Utility Functions for Graph Classification
- fedgraph.utils_gc.convert_to_node_attributes(graphs: Any) list [source]
Use only the node attributes of the graphs. This function will treat the graphs as callable objects.
- Parameters:
graphs (Any) – The object of of graphs
- Returns:
new_graphs – List of graphs with only the node attributes
- Return type:
- fedgraph.utils_gc.convert_to_node_degree_features(graphs: list) list [source]
Convert the node attributes of the graphs to node degree features.
- fedgraph.utils_gc.generate_context(poly_modulus_degree=8192, coeff_mod_bit_sizes=[60, 40, 40, 60])[source]
- fedgraph.utils_gc.get_avg_nodes_edges(graphs: list) tuple [source]
Calculate the average number of nodes and edges in the dataset.
- Parameters:
graphs (list) – List of graphs
- Returns:
avg_nodes (float) – The average number of nodes in the dataset
avg_edges (float) – The average number of edges in the dataset
- fedgraph.utils_gc.get_max_degree(graphs: Any) int [source]
Get the maximum degree of the graphs in the dataset.
- Parameters:
graphs (Any) – The object of graphs
- Returns:
max_degree – The maximum degree of the graphs in the dataset
- Return type:
- fedgraph.utils_gc.get_num_graph_labels(dataset: list) int [source]
Get the number of unique graph labels in the dataset.
- fedgraph.utils_gc.get_stats(df: DataFrame, dataset: str, graphs_train: list = [], graphs_val: list = [], graphs_test: list = []) DataFrame [source]
Calculate and store the statistics of the dataset, including the number of graphs, average number of nodes and edges for the training, validation, and testing sets.
- Parameters:
- Returns:
df – The filled statistics of the dataset.
- Return type:
pd.DataFrame
- fedgraph.utils_gc.setup_server(base_model: Any, args: Namespace) Server_GC [source]
Setup server.
- Parameters:
base_model (Any) – The base model for the server. The base model shown in the example is GIN_server.

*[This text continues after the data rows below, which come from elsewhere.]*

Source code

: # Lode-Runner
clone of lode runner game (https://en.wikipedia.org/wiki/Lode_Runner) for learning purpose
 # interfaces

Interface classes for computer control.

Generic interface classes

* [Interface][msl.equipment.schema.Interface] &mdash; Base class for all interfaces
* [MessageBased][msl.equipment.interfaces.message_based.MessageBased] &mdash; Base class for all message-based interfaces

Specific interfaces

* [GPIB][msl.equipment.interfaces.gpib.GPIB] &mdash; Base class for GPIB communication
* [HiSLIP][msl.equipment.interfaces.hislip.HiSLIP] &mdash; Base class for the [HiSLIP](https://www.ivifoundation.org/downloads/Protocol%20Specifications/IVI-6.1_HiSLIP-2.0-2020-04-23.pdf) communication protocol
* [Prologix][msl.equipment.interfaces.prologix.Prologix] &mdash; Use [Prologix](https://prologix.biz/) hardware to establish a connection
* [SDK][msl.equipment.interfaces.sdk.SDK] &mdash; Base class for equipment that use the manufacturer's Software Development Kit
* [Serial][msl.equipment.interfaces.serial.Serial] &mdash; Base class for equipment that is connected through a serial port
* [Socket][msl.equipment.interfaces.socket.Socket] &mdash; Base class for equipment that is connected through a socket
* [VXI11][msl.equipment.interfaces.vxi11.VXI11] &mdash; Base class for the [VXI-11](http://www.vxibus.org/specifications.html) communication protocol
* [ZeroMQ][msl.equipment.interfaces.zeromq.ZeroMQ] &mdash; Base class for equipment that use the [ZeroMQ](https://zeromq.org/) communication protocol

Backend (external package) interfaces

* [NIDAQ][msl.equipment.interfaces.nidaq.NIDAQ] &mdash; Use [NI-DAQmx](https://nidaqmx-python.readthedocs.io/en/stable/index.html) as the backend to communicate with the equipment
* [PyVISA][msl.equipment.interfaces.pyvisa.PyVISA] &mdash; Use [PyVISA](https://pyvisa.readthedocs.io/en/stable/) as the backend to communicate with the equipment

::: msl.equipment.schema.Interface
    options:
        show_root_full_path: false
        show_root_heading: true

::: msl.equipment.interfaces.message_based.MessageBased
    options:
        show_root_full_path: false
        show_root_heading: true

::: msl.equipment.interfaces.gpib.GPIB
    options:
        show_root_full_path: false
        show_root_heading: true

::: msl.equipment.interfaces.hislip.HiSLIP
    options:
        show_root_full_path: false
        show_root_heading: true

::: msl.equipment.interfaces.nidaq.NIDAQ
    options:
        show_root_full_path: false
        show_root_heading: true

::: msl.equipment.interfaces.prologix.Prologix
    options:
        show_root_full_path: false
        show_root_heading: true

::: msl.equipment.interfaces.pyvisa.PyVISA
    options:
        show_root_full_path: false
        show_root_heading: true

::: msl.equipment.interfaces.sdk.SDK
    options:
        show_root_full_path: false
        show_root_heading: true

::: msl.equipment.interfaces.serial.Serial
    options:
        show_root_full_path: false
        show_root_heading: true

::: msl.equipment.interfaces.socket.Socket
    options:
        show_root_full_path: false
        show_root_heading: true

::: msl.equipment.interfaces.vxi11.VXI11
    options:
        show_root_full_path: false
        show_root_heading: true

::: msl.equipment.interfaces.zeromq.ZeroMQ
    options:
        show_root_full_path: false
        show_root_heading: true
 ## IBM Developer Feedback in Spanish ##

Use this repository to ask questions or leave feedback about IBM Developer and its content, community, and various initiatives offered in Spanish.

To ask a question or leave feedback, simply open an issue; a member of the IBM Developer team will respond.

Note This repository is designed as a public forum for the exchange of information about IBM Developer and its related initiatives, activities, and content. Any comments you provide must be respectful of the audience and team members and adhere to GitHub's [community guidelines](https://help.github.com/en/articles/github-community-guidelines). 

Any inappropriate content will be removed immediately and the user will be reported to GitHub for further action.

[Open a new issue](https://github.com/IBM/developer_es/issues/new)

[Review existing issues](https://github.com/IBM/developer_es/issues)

args (argparse.ArgumentParser) – The input arguments
- Returns:
server – The server object
- Return type:
- fedgraph.utils_gc.setup_trainers(splited_data: dict, base_model: Any, args: Namespace) tuple [source]
Setup trainers for graph classification.
- Parameters:
splited_data (dict) – The data for each trainer.
base_model (Any) – The base model for the trainer. The base model shown in the example is GIN.
args (argparse.ArgumentParser) – The input arguments.
- Returns:
(trainers, idx_trainers) – trainers: List of trainers idx_trainers: Dictionary with the index of the trainer as the key and the dataset name as the value
- Return type:
- fedgraph.utils_gc.split_data(graphs: list, train_size: float = 0.8, test_size: float = 0.2, shuffle: bool = True, seed: int = 42) tuple [source]
Split the dataset into training and test sets.
- Parameters:
graphs (list) – List of graphs
train_size (float) – The proportion (ranging from 0.0 to 1.0) of the dataset to include in the training set
test_size (float) – The proportion (ranging from 0.0 to 1.0) of the dataset to include in the test set
shuffle (bool) – Whether or not to shuffle the data before splitting
seed (int) – Seed for the random number generator
- Returns:
graphs_train (list) – List of training graphs
graphs_test (list) – List of testing graphs
Note
The function uses sklearn.model_selection.train_test_split to split the dataset into training and test sets. If the dataset needs to be split into training, validation, and test sets, the function should be called twice.